Financial crimes come in all shapes and sizes,
from politicians siphoning off state wealth and officials taking bungs to terrorists buying arms and gangs laundering drug profits.
A common element is the use of shell companies, partnerships or foundations to hide the identities of those moving dirty money.
Such brass-plate entities, whose ownership is typically hard if not impossible to trace,
were at the heart of the theft from 1MDB, a Malaysian state fund, and a $230bn money-rinsing scandal at Danske Bank.
They have been dubbed the "getaway cars" of financial crime.
NGOs such as Global Witness and Transparency International have long highlighted shells' pernicious role,
picking up support from government investigators sick of trails going cold.
Their biggest success was to persuade Britain, in 2016, to become the first G20 country to set up a public register of company owners.
The rest of the European Union is set to follow once a new money-laundering directive takes effect. That leaves plenty of gaps.
But two of the biggest, Britain's offshore territories and America, are also moving in the direction of ditching secrecy
Earlier this month Britain's three Crown Dependencies—Jersey, Guernsey and the Isle of Man—
issued a surprise joint statement pledging to table legislation to introduce public registers by 2023.
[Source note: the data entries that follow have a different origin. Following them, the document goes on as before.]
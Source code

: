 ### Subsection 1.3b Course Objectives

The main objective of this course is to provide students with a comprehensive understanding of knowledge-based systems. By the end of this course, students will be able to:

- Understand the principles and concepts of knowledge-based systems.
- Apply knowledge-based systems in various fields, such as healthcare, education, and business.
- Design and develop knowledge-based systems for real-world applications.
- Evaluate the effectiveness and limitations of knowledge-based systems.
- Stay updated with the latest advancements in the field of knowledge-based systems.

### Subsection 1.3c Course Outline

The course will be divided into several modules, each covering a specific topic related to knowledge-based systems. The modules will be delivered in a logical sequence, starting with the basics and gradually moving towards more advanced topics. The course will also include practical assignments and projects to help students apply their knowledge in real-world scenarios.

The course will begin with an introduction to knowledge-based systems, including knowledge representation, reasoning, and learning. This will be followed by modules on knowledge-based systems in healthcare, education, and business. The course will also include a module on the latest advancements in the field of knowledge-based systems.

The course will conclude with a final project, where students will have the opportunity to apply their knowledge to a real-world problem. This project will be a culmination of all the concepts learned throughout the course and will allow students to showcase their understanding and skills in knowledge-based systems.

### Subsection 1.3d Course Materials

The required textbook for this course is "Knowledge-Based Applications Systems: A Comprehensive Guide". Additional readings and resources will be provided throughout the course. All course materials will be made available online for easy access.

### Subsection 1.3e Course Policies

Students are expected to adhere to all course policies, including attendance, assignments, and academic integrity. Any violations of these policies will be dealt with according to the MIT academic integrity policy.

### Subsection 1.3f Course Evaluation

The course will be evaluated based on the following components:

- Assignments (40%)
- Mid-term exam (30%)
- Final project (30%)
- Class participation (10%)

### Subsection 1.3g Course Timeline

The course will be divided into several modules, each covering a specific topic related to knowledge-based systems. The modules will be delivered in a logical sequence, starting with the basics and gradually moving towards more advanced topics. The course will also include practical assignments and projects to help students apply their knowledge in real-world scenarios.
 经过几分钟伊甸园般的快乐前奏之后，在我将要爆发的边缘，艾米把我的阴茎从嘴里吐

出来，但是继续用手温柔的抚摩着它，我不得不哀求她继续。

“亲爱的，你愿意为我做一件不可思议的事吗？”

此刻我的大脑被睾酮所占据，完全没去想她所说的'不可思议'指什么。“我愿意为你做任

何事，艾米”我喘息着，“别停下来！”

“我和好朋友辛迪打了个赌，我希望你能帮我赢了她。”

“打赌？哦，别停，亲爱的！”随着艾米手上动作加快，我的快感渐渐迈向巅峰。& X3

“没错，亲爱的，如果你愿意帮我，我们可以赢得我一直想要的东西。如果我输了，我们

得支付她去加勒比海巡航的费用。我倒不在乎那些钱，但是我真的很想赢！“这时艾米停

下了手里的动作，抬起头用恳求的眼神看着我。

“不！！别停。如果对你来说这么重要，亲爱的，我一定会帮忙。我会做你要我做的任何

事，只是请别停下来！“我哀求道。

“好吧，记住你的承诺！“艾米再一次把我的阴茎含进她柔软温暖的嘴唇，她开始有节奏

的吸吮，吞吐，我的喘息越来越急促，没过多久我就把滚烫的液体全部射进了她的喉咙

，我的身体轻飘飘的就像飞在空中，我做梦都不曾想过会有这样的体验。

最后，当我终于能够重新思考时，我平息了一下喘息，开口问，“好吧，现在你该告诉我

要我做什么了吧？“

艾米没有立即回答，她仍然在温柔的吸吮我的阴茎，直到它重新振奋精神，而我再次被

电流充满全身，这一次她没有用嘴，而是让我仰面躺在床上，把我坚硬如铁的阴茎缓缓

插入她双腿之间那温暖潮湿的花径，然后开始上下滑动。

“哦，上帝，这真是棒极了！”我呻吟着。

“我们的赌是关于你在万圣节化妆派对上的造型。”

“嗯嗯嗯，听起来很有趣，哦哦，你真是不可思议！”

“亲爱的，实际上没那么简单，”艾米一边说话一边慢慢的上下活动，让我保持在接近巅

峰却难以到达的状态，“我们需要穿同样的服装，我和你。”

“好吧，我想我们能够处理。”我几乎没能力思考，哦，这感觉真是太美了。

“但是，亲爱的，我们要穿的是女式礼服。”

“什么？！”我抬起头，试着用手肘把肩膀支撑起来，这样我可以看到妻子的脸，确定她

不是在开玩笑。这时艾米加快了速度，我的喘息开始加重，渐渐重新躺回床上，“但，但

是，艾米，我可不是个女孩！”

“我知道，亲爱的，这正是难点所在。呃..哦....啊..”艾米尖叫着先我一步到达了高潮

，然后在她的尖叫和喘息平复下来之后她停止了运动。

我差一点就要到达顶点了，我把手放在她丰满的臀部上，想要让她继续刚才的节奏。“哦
They had long insisted that efforts by British MPs to force such a move could trigger a constitutional crisis.
But the growing clout of the transparency movement persuaded them to jump rather than wait to be pushed.
Were three of the biggest offshore financial centres to end secrecy,
it would make it harder for others—including Britain's Caribbean territories,
such as the British Virgin Islands and the Cayman Islands—to keep owners in the shadows.
But campaigners' optimism is tinged with caution.
The Crown Dependencies envisage a staged implementation, with access first for police,
then for financial firms doing due diligence, and only later for everyone else. Some fear a ruse to buy time.